One of private equity’s biggest legal battles is back for ‘Round 2’: Terra Firma vs. Citi.
Guy Hands now has a second chance to try and persuade a jury that his firm was misled in its £4 billion bid for EMI, the music publishing giant it de-listed from the London Stock Exchange at the height of the credit boom in summer 2007.
Terra Firma previously alleged Citi tricked it into doing the deal by providing misleading information about a potential rival bid from Cerberus Capital Management. A jury sided with Citi in the original trial in 2010, but an appeals court has now ruled the jury acted on instructions inconsistent with English law (under which the US court case is being tried).
Originally the jury was instructed that Terra Firma must prove it had relied on “one or more misrepresentations” to make its bid for EMI. But the appeals judge ruled that the jury should only have had to consider whether Citi made any fraudulent misrepresentation related to the auction, and not if a misleading statement had ultimately led to the bid. To win its case at the retrial, Terra Firma will only have to convince a jury that Citi made a misleading statement.
Citi disputes that legal test, arguing it wouldn’t be reasonable to bid billions of dollars on the statement of one outside advisor.
Terra Firma counters that under English law, if an alleged misrepresentation plays a “substantial” though not “decisive” part in the decision, it’s still cause for loss regardless of how many other factors affect the decision.
Citi declined to comment beyond its original statement saying the bank remains confident it will win any retrial, as it believes “Citi’s conduct in the EMI transaction was entirely proper” and Terra Firma’s accusations of fraud are “baseless”. Terra Firma, meanwhile, believes its position has been strengthened as the “jury instructions [are] now resolved in our favour” and the firm “expect[s] to prevail in any subsequent trial”.

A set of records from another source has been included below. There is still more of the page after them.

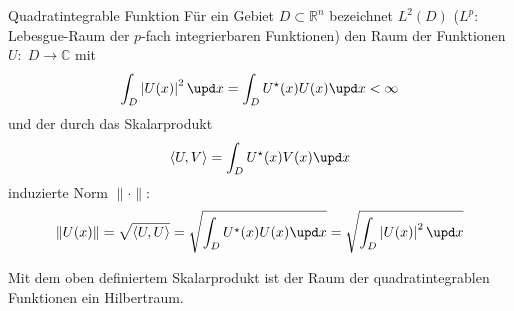   \begin{frame}
    \begin{block}{Quadratintegrable Funktion}
      Für ein Gebiet $D \subset \mathbb{R}^n$ bezeichnet $L^2(D)$ ($L^p$: Lebesgue-Raum der $p$-fach integrierbaren Funktionen) den Raum der Funktionen $U:\; D\to\mathbb{C}$ mit
      $$
      \int_D \left| U(x) \right|^2 \upd x = \int_D  U^\star(x) U(x)  \upd x< \infty
      $$
      und der durch das Skalarprodukt
      $$
      \langle U, V\rangle = \int_D U^\star(x)V(x) \upd x
      $$
      induzierte Norm $\| \cdot \|$:
      $$
      \| U(x) \| = \sqrt{\langle U, U\rangle} = \sqrt{\int_D  U^\star(x) U(x)  \upd x} = \sqrt{\int_D \left| U(x) \right|^2 \upd x}
      $$
    \end{block}\pause

Mit dem oben definiertem Skalarprodukt ist der Raum der quadratintegrablen Funktionen ein \alert{Hilbertraum}. 
    
  \end{frame}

Now a retrial has been granted, the potential upside for Terra Firma – recovering £1.5 billion (€1.8 billion: $2.3 billion), not to mention a little bit of face – outweighs any legal costs or further risk, sources say. But it remains far from clear how this next battle will end.

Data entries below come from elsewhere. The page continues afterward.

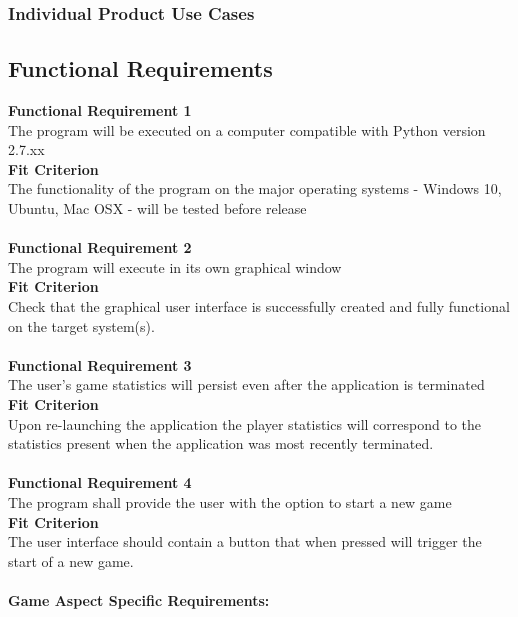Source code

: \documentclass[12pt, titlepage]{article}
\newcommand {\PYVER}{2.7.xx }
\begin{document}
		\subsubsection{Individual Product Use Cases}
		\subsection{Functional Requirements}
		\indent \indent \textbf {Functional Requirement 1} \label{freq1}\\
		\indent \indent The program will be executed on a computer compatible with
		Python version \PYVER\\
		\indent \textbf {Fit Criterion}\\
		\indent \indent The functionality of the program on the major operating
		systems - Windows 10, Ubuntu, Mac OSX - will be tested before release\\\\
		\indent \textbf {Functional Requirement 2} \label{freq2}\\
		\indent \indent The program will execute in its own graphical window\\
		\indent \textbf {Fit Criterion}\\
		\indent \indent Check that the graphical user interface is successfully
		created and fully functional on the target system(s).\\\\
		\indent \textbf {Functional Requirement 3} \label{freq3}\\
		\indent \indent The user’s game statistics will persist even after the 
		application is	terminated\\
		\indent \textbf {Fit Criterion}\\
		\indent \indent Upon re-launching the application the player statistics will
		correspond to the statistics present when the application was most recently
		terminated.\\\\
		\indent \textbf {Functional Requirement 4} \label{freq4}\\
		\indent \indent The program shall provide the user with the option to start a 
		new game\\
		\indent \textbf {Fit Criterion}\\
		\indent \indent The user interface should contain a button that when pressed 
		will trigger the start of a new game.\\\\
		\indent \textbf{Game Aspect Specific Requirements:} \label{GASR}
\end{document}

FROM THE ARCHIVES: MARCH 2011
A perfect storm
“Just about everything that could go wrong did,” Guy Hands tells PEI, just weeks after losing EMI. First Citi was unable to syndicate the loan out to other investors. Terra Firma, meanwhile, couldn’t syndicate out some of its equity. A planned securitisation of EMI’s assets stalled. The debt had been hedged to protect against currency risks in such a way that it grew in size. Falling multiples meant EMI instantly dropped in value as a business. “If only three out of five had gone wrong, we would have been fine,” says Hands.
Hands is adamant that after its bailout by the US government during the financial crisis, Citi wouldn’t have been able to help EMI even if it’d wanted to.

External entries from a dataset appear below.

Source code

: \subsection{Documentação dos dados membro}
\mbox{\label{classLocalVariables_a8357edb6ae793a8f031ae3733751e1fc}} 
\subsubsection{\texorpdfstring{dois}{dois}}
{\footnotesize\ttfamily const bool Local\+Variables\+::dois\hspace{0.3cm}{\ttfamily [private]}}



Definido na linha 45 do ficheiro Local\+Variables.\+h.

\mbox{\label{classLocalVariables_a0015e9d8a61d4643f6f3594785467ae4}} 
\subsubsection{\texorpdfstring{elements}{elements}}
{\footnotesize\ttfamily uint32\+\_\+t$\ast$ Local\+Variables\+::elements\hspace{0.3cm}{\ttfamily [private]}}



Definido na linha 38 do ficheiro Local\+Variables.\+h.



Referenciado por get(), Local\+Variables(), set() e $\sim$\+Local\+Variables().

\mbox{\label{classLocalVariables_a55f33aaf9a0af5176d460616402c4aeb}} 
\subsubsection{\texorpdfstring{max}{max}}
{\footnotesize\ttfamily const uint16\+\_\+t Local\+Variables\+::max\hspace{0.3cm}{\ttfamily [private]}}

“Our naïve view when we went into this deal was that Citi was our partner,” he says. But after the government bailout and departure of chief executive Chuck Prince and vice chairman Michael Klein, “the people who took over the business wanted to shoot everything created by the former regime, which is not unusual in business. We were seen as the ultimate embarrassment in terms of what Citi had done. We had no friends left there and we became a lightning rod for the bank’s internal battles.”